Ensuite, les feuilles nouvellement frappées ont été emmenées dans le grenier où elles ont été suspendues pour sécher. Le papier était alors prêt pour le « dimensionnement », qui impliquait l’application d’une couche protectrice pour rendre le papier moins absorbant et plus adapté à l’écriture. L’ajout de la dernière couche protectrice impliquait de faire bouillir des restes d’animaux de boucherie – «les peaux de petits animaux tels que des lièvres, des lapins ou des anguilles» – pour libérer de la gélatine. Le papier baignait dans cette émulsion qui en remplissait les pores, évitant ainsi les taches d’encre et augmentant la qualité du produit fini. Enfin, le papier était « poli » ou lissé en le frottant avec une pierre, ce qui nécessitait une pression considérable et était souvent, encore une fois, un travail de femme. Bien que les maîtres de meunerie préfèrent que leurs ouvriers soient des «adultes responsables» et non des «paysans sans instruction et sans expérience» (selon un manuel du XVIIIe siècle de Jérôme Lalande), des essaims d’enfants pouvaient souvent être vus effectuer des petits boulots autour de l’usine comme travail des enfants. était bon marché ou même gratuit.
La fabrication du papier était un travail inconfortable et difficile et la durée de la journée de travail n’était pas basée sur des heures mais sur un quota défini de postes d’un type de papier donné attendus par jour. Lorsque le quota était atteint, la journée était finie, quitte à travailler à la lueur des bougies.

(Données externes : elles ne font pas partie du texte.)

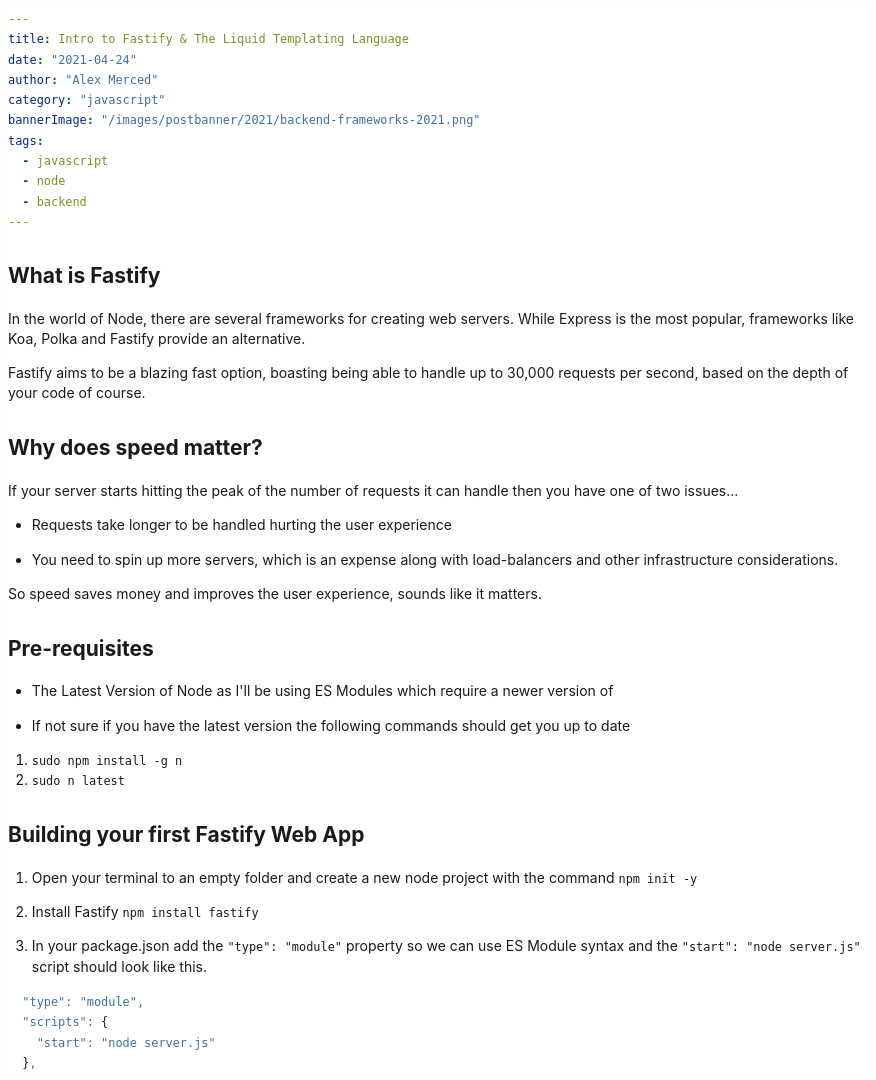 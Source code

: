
 ```yaml
---
title: Intro to Fastify & The Liquid Templating Language
date: "2021-04-24"
author: "Alex Merced"
category: "javascript"
bannerImage: "/images/postbanner/2021/backend-frameworks-2021.png"
tags:
  - javascript
  - node
  - backend
---
```


## What is Fastify

In the world of Node, there are several frameworks for creating web servers. While Express is the most popular, frameworks like Koa, Polka and Fastify provide an alternative.

Fastify aims to be a blazing fast option, boasting being able to handle up to 30,000 requests per second, based on the depth of your code of course.

## Why does speed matter?

If your server starts hitting the peak of the number of requests it can handle then you have one of two issues...

- Requests take longer to be handled hurting the user experience

- You need to spin up more servers, which is an expense along with load-balancers and other infrastructure considerations.

So speed saves money and improves the user experience, sounds like it matters.

## Pre-requisites

- The Latest Version of Node as I'll be using ES Modules which require a newer version of

- If not sure if you have the latest version the following commands should get you up to date

1. `sudo npm install -g n`
2. `sudo n latest`

## Building your first Fastify Web App

1. Open your terminal to an empty folder and create a new node project with the command `npm init -y`

2. Install Fastify `npm install fastify`

3. In your package.json add the `"type": "module"` property so we can use ES Module syntax and the `"start": "node server.js"` script should look like this.

```js
  "type": "module",
  "scripts": {
    "start": "node server.js"
  },
```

La dure réalité de la fabrication du papier – des chiffons battus, étirés, réduits en pâte, trempés, chauffés et suspendus pour sécher – entre en conflit avec la blancheur propre que le papier incarne si souvent. Comprendre les débuts matériels et nomades du papier, ainsi que les personnes avec lesquelles il entre nécessairement en contact, présente une autre manière de le regarder. Alors que les chercheurs explorent le texte écrit pour toutes sortes de significations littéraires et de preuves historiques, il est facile d’ignorer l’histoire du papier, qui raconte parfois une histoire assez différente de celle racontée par les mots à sa surface.
Madeleine Killacky est doctorante à l’Université de Bangor.